▶ **Activity**: If a picture appears, leave it out, and reproduce exactly the lines from the start of the listing below through the one bearing "invariants hold, the".

▶ **Data section**:

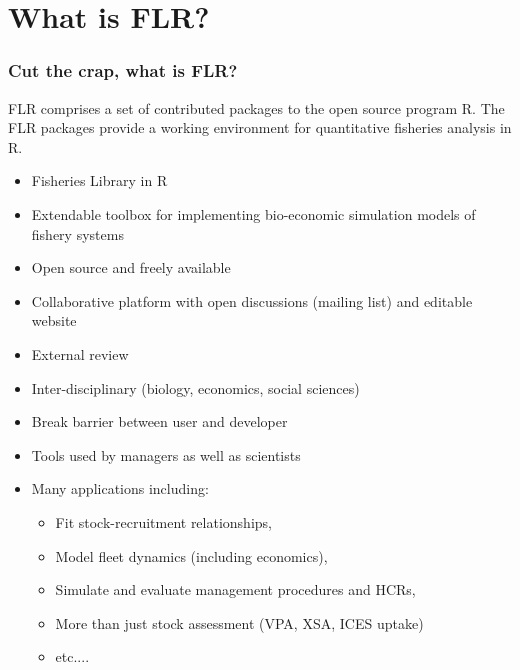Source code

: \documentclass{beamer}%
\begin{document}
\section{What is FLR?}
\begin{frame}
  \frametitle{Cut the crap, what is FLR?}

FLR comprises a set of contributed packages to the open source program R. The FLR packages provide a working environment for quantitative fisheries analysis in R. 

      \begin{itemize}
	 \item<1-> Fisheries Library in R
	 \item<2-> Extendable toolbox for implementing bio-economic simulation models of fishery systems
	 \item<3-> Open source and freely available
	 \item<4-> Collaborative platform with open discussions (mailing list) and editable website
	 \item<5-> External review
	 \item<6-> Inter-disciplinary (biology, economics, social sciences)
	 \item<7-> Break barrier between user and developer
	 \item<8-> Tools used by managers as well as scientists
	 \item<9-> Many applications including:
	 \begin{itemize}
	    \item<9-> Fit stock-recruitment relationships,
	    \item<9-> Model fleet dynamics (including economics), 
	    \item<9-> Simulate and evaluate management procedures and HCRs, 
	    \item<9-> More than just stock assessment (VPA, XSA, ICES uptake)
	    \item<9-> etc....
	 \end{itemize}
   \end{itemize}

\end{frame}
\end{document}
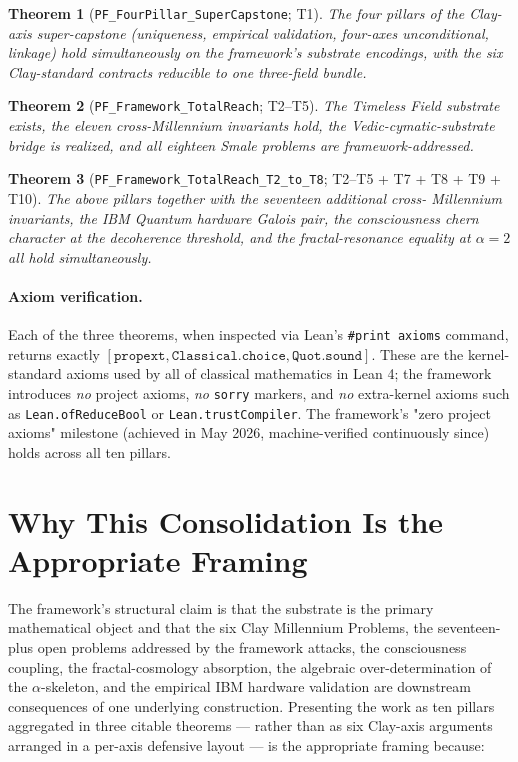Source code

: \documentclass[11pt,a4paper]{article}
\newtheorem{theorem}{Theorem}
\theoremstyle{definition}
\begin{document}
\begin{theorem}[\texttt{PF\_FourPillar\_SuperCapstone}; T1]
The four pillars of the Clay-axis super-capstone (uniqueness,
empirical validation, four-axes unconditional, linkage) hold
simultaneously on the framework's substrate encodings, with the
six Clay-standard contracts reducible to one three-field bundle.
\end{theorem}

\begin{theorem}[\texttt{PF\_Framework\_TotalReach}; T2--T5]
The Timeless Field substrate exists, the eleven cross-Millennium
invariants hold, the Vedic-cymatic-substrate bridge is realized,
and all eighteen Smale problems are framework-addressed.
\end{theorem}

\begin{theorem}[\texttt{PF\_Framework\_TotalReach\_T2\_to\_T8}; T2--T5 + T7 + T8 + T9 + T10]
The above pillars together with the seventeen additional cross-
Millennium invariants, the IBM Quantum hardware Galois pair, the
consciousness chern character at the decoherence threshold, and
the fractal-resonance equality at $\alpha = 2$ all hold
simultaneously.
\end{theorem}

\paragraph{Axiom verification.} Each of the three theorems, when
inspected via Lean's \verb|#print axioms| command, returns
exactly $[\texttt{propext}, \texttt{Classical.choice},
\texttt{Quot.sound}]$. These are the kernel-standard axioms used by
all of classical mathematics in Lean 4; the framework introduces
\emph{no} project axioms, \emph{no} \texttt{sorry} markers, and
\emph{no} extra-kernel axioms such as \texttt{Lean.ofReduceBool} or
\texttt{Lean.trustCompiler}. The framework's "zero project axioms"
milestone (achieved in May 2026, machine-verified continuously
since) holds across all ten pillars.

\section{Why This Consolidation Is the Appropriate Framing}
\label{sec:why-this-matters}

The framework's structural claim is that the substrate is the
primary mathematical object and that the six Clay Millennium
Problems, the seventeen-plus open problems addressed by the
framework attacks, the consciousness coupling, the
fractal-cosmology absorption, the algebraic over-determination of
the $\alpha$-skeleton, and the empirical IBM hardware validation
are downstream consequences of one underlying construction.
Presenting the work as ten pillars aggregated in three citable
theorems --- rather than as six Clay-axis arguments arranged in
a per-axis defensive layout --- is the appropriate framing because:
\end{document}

▶ **Exercise answer**:
Source code

: \documentclass{beamer}%
\begin{document}
\section{What is FLR?}
\begin{frame}
  \frametitle{Cut the crap, what is FLR?}

FLR comprises a set of contributed packages to the open source program R. The FLR packages provide a working environment for quantitative fisheries analysis in R. 

      \begin{itemize}
	 \item<1-> Fisheries Library in R
	 \item<2-> Extendable toolbox for implementing bio-economic simulation models of fishery systems
	 \item<3-> Open source and freely available
	 \item<4-> Collaborative platform with open discussions (mailing list) and editable website
	 \item<5-> External review
	 \item<6-> Inter-disciplinary (biology, economics, social sciences)
	 \item<7-> Break barrier between user and developer
	 \item<8-> Tools used by managers as well as scientists
	 \item<9-> Many applications including:
	 \begin{itemize}
	    \item<9-> Fit stock-recruitment relationships,
	    \item<9-> Model fleet dynamics (including economics), 
	    \item<9-> Simulate and evaluate management procedures and HCRs, 
	    \item<9-> More than just stock assessment (VPA, XSA, ICES uptake)
	    \item<9-> etc....
	 \end{itemize}
   \end{itemize}

\end{frame}
\end{document}
Source code

: \documentclass[11pt,a4paper]{article}
\newtheorem{theorem}{Theorem}
\theoremstyle{definition}
\begin{document}
\begin{theorem}[\texttt{PF\_FourPillar\_SuperCapstone}; T1]
The four pillars of the Clay-axis super-capstone (uniqueness,
empirical validation, four-axes unconditional, linkage) hold
simultaneously on the framework's substrate encodings, with the
six Clay-standard contracts reducible to one three-field bundle.
\end{theorem}

\begin{theorem}[\texttt{PF\_Framework\_TotalReach}; T2--T5]
The Timeless Field substrate exists, the eleven cross-Millennium
invariants hold, the Vedic-cymatic-substrate bridge is realized,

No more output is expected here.